In the modern lexicon, her surname is an adjective. Its meaning is universally understood. Innocence. Escape. As a child growing up in 1960s North Hollywood, with the star of her great-uncle Walt burning at its brightest, the name meant something else to Abigail E. Disney. Expectation.

“My family did not put pressure on us to achieve but there was pressure not to embarrass anyone,” says Disney, the renowned social activist filmmaker, humanitarian and philanthropist, who spent four days in Melbourne and Sydney last week as the 2011 international guest for the Australian Women Donors Network. “All the pressure on me has come from inside myself. I’ve always been a very driven person.”

After high school, that drive took her to New York’s prestigious Columbia University, where she worked towards her PhD in English literature, writing a dissertation on war novels. Her passion for giving started soon after. Anonymously.

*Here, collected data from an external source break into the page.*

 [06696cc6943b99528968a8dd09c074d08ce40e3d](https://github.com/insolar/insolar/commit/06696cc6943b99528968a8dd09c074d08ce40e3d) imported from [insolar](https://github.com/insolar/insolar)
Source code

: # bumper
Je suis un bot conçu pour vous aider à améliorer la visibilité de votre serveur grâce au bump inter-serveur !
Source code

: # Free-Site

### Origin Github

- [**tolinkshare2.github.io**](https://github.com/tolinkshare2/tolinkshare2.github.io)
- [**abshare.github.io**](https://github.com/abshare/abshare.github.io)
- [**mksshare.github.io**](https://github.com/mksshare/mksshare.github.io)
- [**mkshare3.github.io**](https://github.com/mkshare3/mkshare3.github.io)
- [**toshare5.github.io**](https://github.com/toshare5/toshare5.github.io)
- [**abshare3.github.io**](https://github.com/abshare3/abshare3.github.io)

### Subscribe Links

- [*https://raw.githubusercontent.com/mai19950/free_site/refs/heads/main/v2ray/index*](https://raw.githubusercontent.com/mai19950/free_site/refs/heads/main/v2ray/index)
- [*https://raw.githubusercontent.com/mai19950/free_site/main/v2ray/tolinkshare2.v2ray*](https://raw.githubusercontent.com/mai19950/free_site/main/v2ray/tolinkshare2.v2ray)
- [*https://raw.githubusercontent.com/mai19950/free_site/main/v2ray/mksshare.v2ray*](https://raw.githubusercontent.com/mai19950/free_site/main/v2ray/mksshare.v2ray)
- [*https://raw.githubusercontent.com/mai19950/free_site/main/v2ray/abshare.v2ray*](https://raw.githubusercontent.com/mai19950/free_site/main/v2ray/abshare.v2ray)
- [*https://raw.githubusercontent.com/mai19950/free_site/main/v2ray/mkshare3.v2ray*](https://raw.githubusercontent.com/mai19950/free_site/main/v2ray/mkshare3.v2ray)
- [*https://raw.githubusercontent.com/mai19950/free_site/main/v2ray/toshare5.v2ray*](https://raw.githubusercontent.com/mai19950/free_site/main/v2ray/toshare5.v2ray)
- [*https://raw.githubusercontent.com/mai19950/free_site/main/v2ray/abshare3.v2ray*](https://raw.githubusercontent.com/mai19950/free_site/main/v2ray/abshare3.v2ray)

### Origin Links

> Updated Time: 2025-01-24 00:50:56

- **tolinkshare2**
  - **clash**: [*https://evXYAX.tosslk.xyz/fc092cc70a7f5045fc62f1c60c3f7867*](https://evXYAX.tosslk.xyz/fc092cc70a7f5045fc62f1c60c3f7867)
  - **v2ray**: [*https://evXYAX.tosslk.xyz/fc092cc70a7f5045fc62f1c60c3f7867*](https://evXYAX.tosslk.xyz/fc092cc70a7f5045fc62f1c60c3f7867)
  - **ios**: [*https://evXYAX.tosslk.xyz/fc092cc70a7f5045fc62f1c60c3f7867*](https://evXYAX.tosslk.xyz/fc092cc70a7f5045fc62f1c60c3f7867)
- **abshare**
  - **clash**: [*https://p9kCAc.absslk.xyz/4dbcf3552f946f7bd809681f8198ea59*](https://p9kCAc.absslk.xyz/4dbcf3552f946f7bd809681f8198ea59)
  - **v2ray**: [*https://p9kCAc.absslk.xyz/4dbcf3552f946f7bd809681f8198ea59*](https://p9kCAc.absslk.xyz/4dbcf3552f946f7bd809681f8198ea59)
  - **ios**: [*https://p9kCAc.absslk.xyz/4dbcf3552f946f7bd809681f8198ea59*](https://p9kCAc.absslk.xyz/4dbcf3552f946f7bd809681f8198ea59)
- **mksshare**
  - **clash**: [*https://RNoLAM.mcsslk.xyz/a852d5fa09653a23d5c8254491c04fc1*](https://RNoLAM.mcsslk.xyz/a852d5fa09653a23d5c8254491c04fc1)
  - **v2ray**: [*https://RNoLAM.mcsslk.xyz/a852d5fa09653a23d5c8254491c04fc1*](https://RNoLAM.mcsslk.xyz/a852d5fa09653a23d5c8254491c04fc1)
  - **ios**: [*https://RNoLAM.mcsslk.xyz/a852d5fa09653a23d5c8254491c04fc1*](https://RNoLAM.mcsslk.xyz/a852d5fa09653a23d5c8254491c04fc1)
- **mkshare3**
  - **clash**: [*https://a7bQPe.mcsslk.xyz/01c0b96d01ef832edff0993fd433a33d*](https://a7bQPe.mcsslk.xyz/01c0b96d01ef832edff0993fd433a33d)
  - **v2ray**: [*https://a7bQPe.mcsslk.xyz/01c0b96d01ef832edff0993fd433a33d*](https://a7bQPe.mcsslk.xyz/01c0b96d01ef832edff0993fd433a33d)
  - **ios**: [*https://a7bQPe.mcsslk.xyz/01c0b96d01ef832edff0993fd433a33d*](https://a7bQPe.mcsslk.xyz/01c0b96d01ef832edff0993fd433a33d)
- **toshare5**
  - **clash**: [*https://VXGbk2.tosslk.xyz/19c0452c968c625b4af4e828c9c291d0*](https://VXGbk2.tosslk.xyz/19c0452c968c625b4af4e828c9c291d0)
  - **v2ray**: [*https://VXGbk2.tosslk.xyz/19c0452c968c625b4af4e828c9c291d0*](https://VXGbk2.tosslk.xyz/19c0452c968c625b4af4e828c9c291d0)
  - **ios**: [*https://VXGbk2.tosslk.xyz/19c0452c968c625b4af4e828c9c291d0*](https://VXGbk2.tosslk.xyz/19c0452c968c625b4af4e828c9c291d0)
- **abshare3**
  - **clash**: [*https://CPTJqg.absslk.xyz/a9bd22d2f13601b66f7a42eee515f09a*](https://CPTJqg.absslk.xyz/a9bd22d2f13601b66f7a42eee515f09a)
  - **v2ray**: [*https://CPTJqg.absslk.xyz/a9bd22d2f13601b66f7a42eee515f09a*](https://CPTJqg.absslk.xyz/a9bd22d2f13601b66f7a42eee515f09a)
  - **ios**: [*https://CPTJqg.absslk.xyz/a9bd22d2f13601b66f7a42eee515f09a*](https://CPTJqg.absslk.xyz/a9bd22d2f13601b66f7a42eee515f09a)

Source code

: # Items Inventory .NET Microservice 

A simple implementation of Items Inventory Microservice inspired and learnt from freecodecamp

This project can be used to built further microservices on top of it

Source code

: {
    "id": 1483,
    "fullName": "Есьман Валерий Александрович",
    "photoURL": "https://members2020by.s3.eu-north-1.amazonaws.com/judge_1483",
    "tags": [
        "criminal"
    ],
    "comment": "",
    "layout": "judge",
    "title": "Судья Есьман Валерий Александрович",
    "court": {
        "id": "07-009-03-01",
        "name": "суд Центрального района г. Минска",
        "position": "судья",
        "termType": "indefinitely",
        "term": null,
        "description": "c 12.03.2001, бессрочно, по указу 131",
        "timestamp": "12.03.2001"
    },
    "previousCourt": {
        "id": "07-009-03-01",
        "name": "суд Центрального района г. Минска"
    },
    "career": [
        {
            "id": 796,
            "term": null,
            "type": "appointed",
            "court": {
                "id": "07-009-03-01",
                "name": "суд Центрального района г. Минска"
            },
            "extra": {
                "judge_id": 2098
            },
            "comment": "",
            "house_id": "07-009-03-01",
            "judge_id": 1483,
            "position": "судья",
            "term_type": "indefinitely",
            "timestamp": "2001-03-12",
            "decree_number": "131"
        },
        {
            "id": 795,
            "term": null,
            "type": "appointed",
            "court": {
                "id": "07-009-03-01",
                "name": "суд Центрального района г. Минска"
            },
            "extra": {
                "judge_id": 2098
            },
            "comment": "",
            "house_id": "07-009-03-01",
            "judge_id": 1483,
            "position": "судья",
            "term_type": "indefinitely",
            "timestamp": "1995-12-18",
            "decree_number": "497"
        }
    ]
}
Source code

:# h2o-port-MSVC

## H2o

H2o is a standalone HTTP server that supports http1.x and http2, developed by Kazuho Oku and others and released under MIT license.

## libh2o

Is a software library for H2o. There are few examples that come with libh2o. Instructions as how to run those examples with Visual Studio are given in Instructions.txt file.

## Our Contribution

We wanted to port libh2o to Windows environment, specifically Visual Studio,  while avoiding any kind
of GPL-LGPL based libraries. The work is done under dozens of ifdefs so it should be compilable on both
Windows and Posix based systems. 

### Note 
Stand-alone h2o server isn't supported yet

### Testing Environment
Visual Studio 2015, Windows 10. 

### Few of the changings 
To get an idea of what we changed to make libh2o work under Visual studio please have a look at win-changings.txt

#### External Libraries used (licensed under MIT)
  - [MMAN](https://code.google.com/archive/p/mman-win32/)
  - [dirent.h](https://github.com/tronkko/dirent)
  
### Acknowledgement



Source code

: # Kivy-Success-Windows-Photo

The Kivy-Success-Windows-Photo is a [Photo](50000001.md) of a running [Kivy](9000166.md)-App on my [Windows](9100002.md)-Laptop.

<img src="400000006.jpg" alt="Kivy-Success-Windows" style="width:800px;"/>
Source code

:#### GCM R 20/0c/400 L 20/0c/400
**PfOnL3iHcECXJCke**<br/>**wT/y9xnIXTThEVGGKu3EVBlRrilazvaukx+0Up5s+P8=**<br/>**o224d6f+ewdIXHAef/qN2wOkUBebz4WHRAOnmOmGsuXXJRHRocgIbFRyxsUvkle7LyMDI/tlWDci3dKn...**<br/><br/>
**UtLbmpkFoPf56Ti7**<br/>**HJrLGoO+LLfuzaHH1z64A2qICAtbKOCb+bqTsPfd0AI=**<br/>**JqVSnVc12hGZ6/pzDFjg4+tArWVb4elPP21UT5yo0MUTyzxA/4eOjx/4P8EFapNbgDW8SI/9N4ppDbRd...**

“I was pretty conflicted about my name and where I came from. I didn’t want to be really public,” says Disney, 51. “It was after motherhood that I started realising that there’s the money you have and then there’s the money you influence, and if you don’t go public about what you’re doing there’s so much money that you’re choosing not to have an influence on. I made a decision after I had the kids to really step out.”

The recent association with the Australian Women Donors Network – addressing two gala dinners and a leading a philanthropy masterclass – fits well with Disney’s own work, supporting philanthropic projects that invest in women and girls.

Strengthen women, she says, and you strengthen the world. “At a micro level you have families, then at the macro level you have schools, churches, block associations – all these aggregations of people. Generally, at the front of those are women. When they are given the tools that they need, both personally as well as publicly, they can pull communities up with them. It’s not just a sentimental or soft-headed thing to say. It’s genuinely true.”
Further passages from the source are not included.